The CronJob image includes Node.js, DuckDB CLI, and aws-cli. The nginx deployment is separate: an init container syncs the static site from S3, then nginx serves it. Total runtime resources for serving: 50m CPU, 64Mi memory. The heavy lifting happens only during the CronJob window.


What I'd do differently

A few things I learned building this:

  1. Start with chunked processing from day one. The single-transaction approach caused a few OOM kills before I understood the WAL behavior.

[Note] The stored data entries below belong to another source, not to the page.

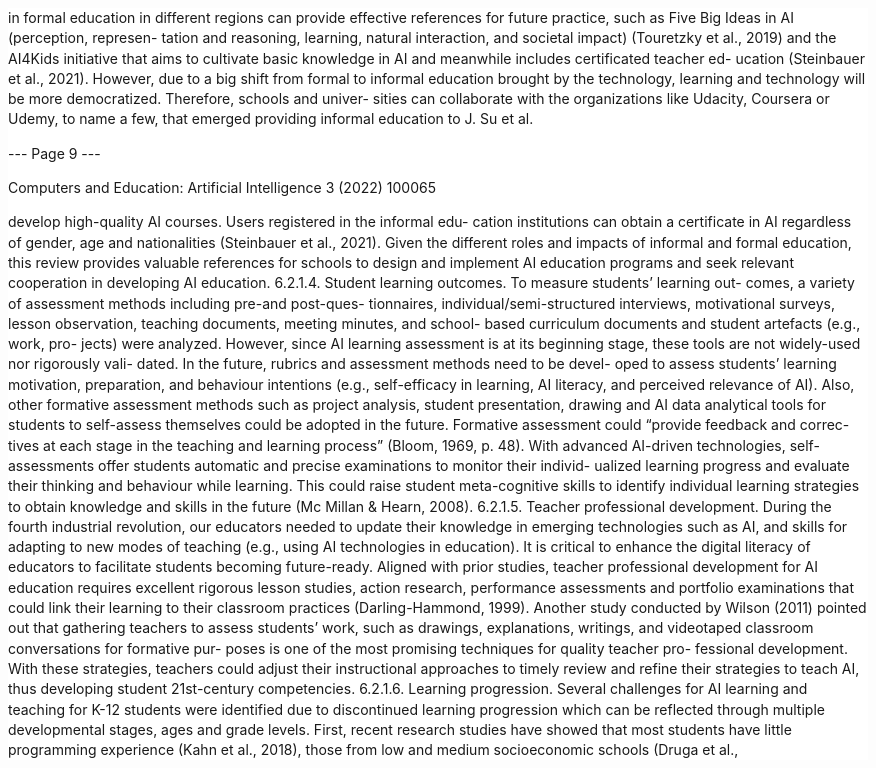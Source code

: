 in formal education in different regions can provide effective references 
for future practice, such as Five Big Ideas in AI (perception, represen-
tation and reasoning, learning, natural interaction, and societal impact) 
(Touretzky et al., 2019) and the AI4Kids initiative that aims to cultivate 
basic knowledge in AI and meanwhile includes certificated teacher ed-
ucation (Steinbauer et al., 2021). However, due to a big shift from 
formal to informal education brought by the technology, learning and 
technology will be more democratized. Therefore, schools and univer-
sities can collaborate with the organizations like Udacity, Coursera or 
Udemy, to name a few, that emerged providing informal education to 
J. Su et al.                                                                                                                                                                                                                                        

--- Page 9 ---

Computers and Education: Artificial Intelligence 3 (2022) 100065

develop high-quality AI courses. Users registered in the informal edu-
cation institutions can obtain a certificate in AI regardless of gender, age 
and nationalities (Steinbauer et al., 2021). Given the different roles and 
impacts of informal and formal education, this review provides valuable 
references for schools to design and implement AI education programs 
and seek relevant cooperation in developing AI education. 
6.2.1.4. Student learning outcomes. To measure students’ learning out-
comes, a variety of assessment methods including pre-and post-ques-
tionnaires, individual/semi-structured interviews, motivational surveys, 
lesson observation, teaching documents, meeting minutes, and school- 
based curriculum documents and student artefacts (e.g., work, pro-
jects) were analyzed. However, since AI learning assessment is at its 
beginning stage, these tools are not widely-used nor rigorously vali-
dated. In the future, rubrics and assessment methods need to be devel-
oped to assess students’ learning motivation, preparation, and 
behaviour intentions (e.g., self-efficacy in learning, AI literacy, and 
perceived relevance of AI). Also, other formative assessment methods 
such as project analysis, student presentation, drawing and AI data 
analytical tools for students to self-assess themselves could be adopted in 
the future. Formative assessment could “provide feedback and correc-
tives at each stage in the teaching and learning process” (Bloom, 1969, 
p. 48). With advanced AI-driven technologies, self-assessments offer 
students automatic and precise examinations to monitor their individ-
ualized learning progress and evaluate their thinking and behaviour 
while learning. This could raise student meta-cognitive skills to identify 
individual learning strategies to obtain knowledge and skills in the 
future (Mc Millan & Hearn, 2008). 
6.2.1.5. Teacher professional development. During the fourth industrial 
revolution, our educators needed to update their knowledge in emerging 
technologies such as AI, and skills for adapting to new modes of teaching 
(e.g., using AI technologies in education). It is critical to enhance the 
digital literacy of educators to facilitate students becoming future-ready. 
Aligned with prior studies, teacher professional development for AI 
education requires excellent rigorous lesson studies, action research, 
performance assessments and portfolio examinations that could link 
their learning to their classroom practices (Darling-Hammond, 1999). 
Another study conducted by Wilson (2011) pointed out that gathering 
teachers to assess students’ work, such as drawings, explanations, 
writings, and videotaped classroom conversations for formative pur-
poses is one of the most promising techniques for quality teacher pro-
fessional development. With these strategies, teachers could adjust their 
instructional approaches to timely review and refine their strategies to 
teach AI, thus developing student 21st-century competencies. 
6.2.1.6. Learning progression. Several challenges for AI learning and 
teaching for K-12 students were identified due to discontinued learning 
progression which can be reflected through multiple developmental 
stages, ages and grade levels. First, recent research studies have showed 
that most students have little programming experience (Kahn et al., 
2018), those from low and medium socioeconomic schools (Druga et al., 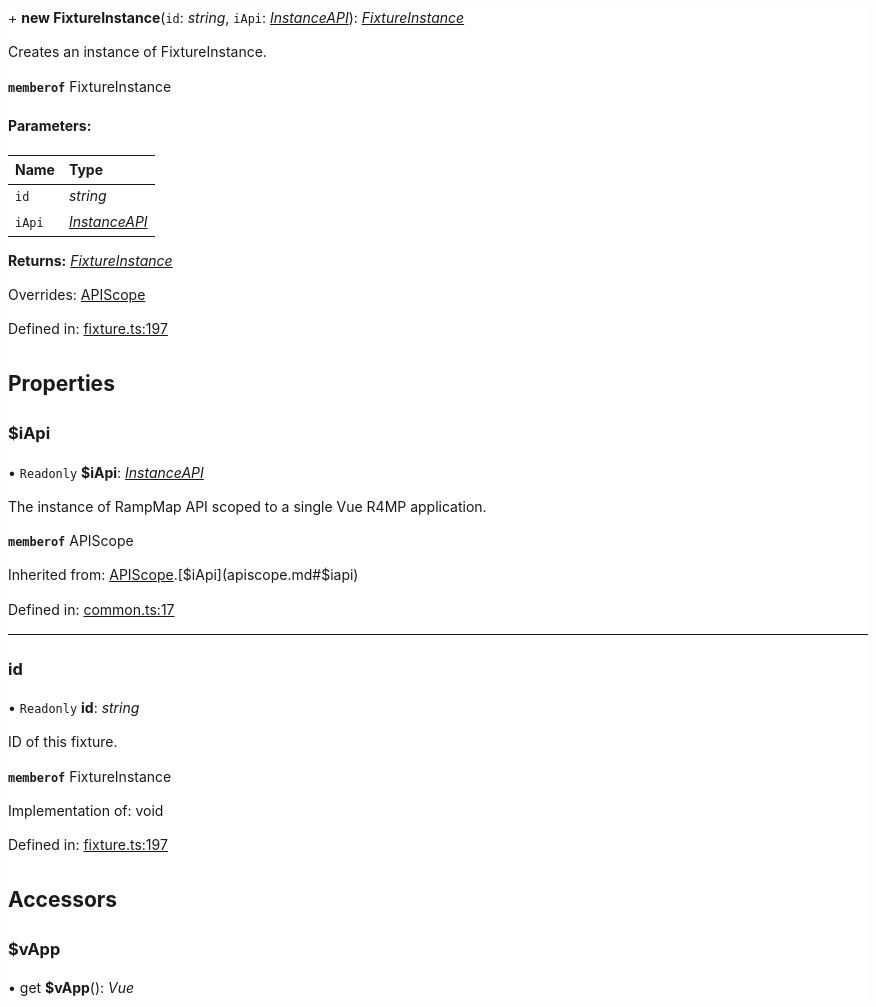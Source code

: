 \+ **new FixtureInstance**(`id`: *string*, `iApi`: [*InstanceAPI*](instanceapi.md)): [*FixtureInstance*](fixtureinstance.md)

Creates an instance of FixtureInstance.

**`memberof`** FixtureInstance

#### Parameters:

Name | Type |
:------ | :------ |
`id` | *string* |
`iApi` | [*InstanceAPI*](instanceapi.md) |

**Returns:** [*FixtureInstance*](fixtureinstance.md)

Overrides: [APIScope](apiscope.md)

Defined in: [fixture.ts:197](https://github.com/an-w/ramp4-pcar4/blob/e1fe25a/packages/ramp-core/src/api/fixture.ts#L197)

## Properties

### $iApi

• `Readonly` **$iApi**: [*InstanceAPI*](instanceapi.md)

The instance of RampMap API scoped to a single Vue R4MP application.

**`memberof`** APIScope

Inherited from: [APIScope](apiscope.md).[$iApi](apiscope.md#$iapi)

Defined in: [common.ts:17](https://github.com/an-w/ramp4-pcar4/blob/e1fe25a/packages/ramp-core/src/api/common.ts#L17)

___

### id

• `Readonly` **id**: *string*

ID of this fixture.

**`memberof`** FixtureInstance

Implementation of: void

Defined in: [fixture.ts:197](https://github.com/an-w/ramp4-pcar4/blob/e1fe25a/packages/ramp-core/src/api/fixture.ts#L197)

## Accessors

### $vApp

• get **$vApp**(): *Vue*
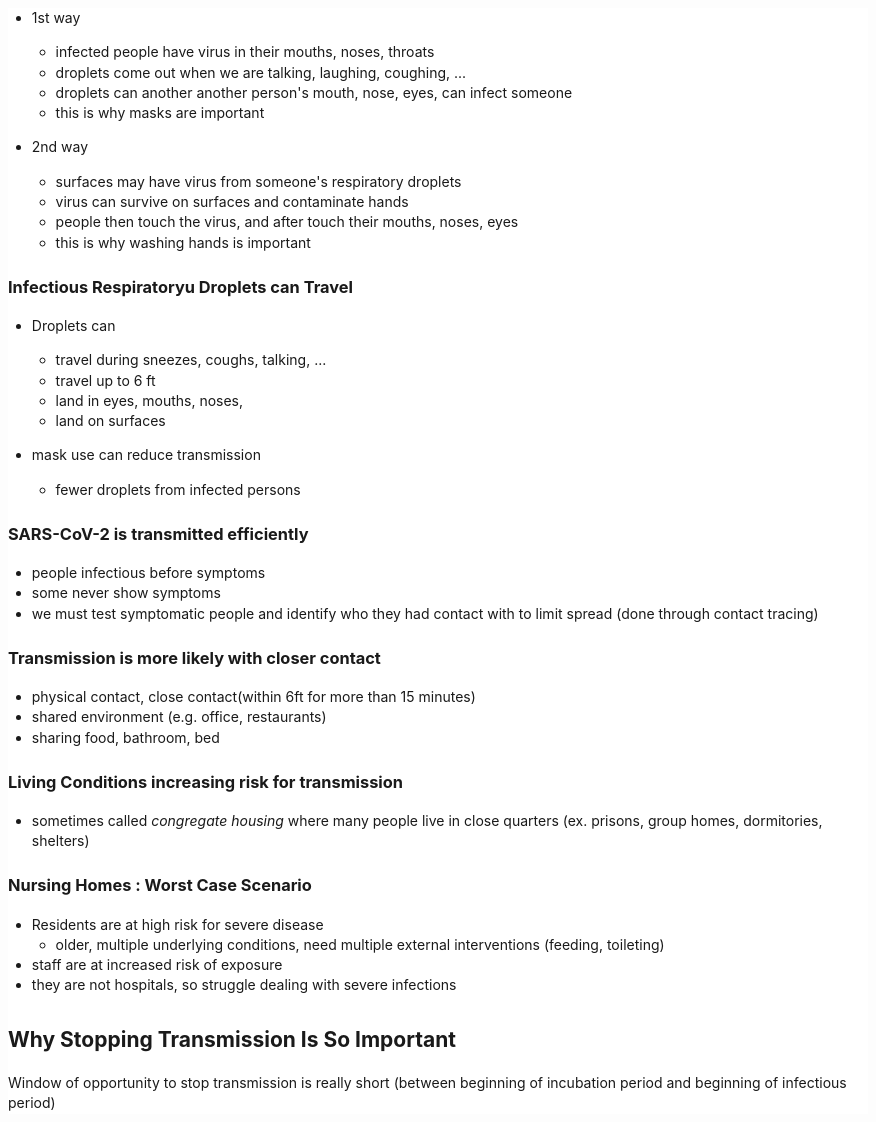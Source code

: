* 1st way 
    - infected people have virus in their mouths, noses, throats
    - droplets come out when we are talking, laughing, coughing, ...
    - droplets can another another person's mouth, nose, eyes, can infect someone
    - this is why masks are important

* 2nd way
    - surfaces may have virus from someone's respiratory droplets
    - virus can survive on surfaces and contaminate hands
    - people then touch the virus, and after touch their mouths, noses, eyes
    - this is why washing hands is important

### Infectious Respiratoryu Droplets can Travel

* Droplets can
    - travel during sneezes, coughs, talking, ...
    - travel up to 6 ft
    - land in eyes, mouths, noses,
    - land on surfaces

* mask use can reduce transmission
    - fewer droplets from infected persons


### SARS-CoV-2 is transmitted efficiently
* people infectious before symptoms
* some never show symptoms
* we must test symptomatic people and identify who they had contact with to limit spread (done through contact tracing)

### Transmission is more likely with closer contact
* physical contact, close contact(within 6ft for more than 15 minutes)
* shared environment (e.g. office, restaurants)
* sharing food, bathroom, bed

### Living Conditions increasing risk for transmission

* sometimes called *congregate housing* where many people live in close quarters (ex. prisons, group homes, dormitories, shelters)


### Nursing Homes : Worst Case Scenario

* Residents are at high risk for severe disease
    - older, multiple underlying conditions, need multiple external interventions (feeding, toileting)
* staff are at increased risk of exposure
* they are not hospitals, so struggle dealing with severe infections


## Why Stopping Transmission Is So Important

Window of opportunity to stop transmission is really short (between beginning of incubation period and beginning of infectious period)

  2. Separate CI from data processing. The CI pipeline only builds and pushes the Docker image. It never touches S3 or runs npm run build. Data processing happens at runtime in the CronJob. This separation means a code change doesn't require re-processing months of billing data.

  3. The 2-month refresh window is a pragmatic choice. AWS CUR corrections (SP amortization adjustments, late refunds, RI fee redistribution) can arrive up to 3 days after the billing period closes. Re-processing the previous month on every run guarantees you always have the final numbers.

  4. DuckDB-WASM in the browser is surprisingly capable. The final site has zero backend queries. Users load the page, DuckDB-WASM initializes, loads the Parquet shards on demand, and runs the SQL client-side. For a dashboard with ~5M rows of pre-aggregated data, query response is sub-second.